TASK STATEMENT ▸ Lines before the one containing "Drives | Percent |" are left out; copy that line and every later line through the end of the data exactly.

DATA TO EXAMINE START

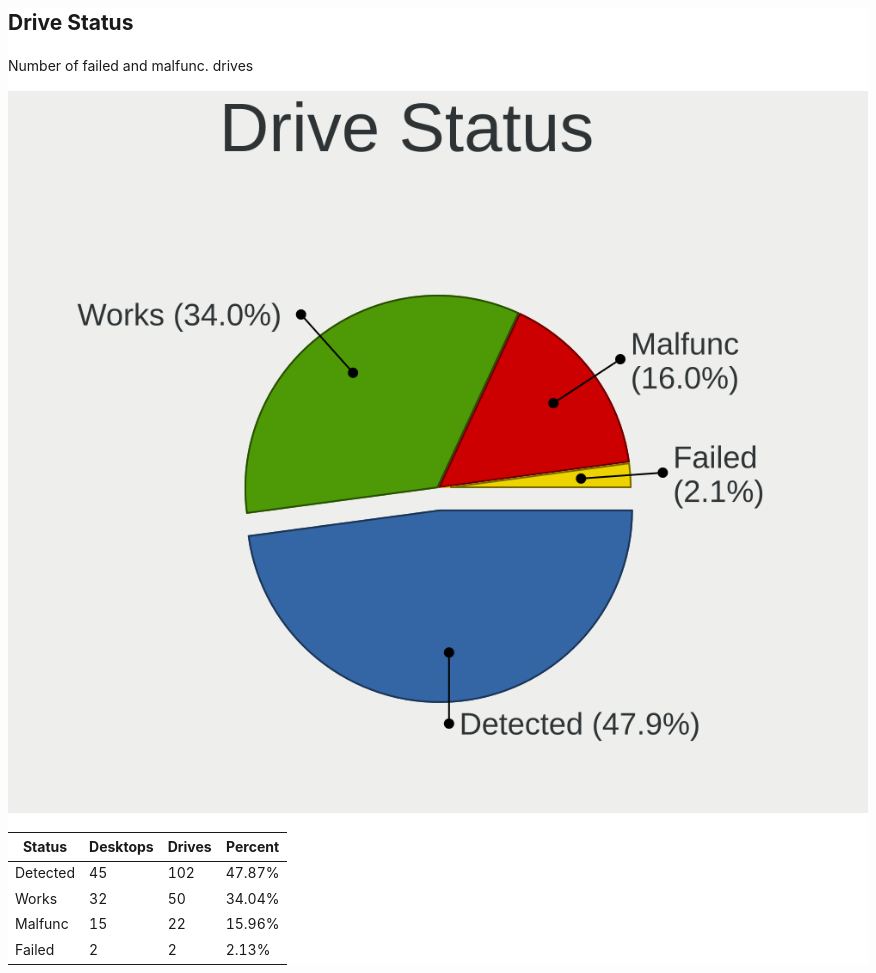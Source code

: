 Drive Status
------------

Number of failed and malfunc. drives

![Drive Status](./images/pie_chart/drive_status.svg)


| Status   | Desktops | Drives | Percent |
|----------|----------|--------|---------|
| Detected | 45       | 102    | 47.87%  |
| Works    | 32       | 50     | 34.04%  |
| Malfunc  | 15       | 22     | 15.96%  |
| Failed   | 2        | 2      | 2.13%   |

DATA TO EXAMINE END

OUTPUT OF THE TASK ▸
| Status   | Desktops | Drives | Percent |
|----------|----------|--------|---------|
| Detected | 45       | 102    | 47.87%  |
| Works    | 32       | 50     | 34.04%  |
| Malfunc  | 15       | 22     | 15.96%  |
| Failed   | 2        | 2      | 2.13%   |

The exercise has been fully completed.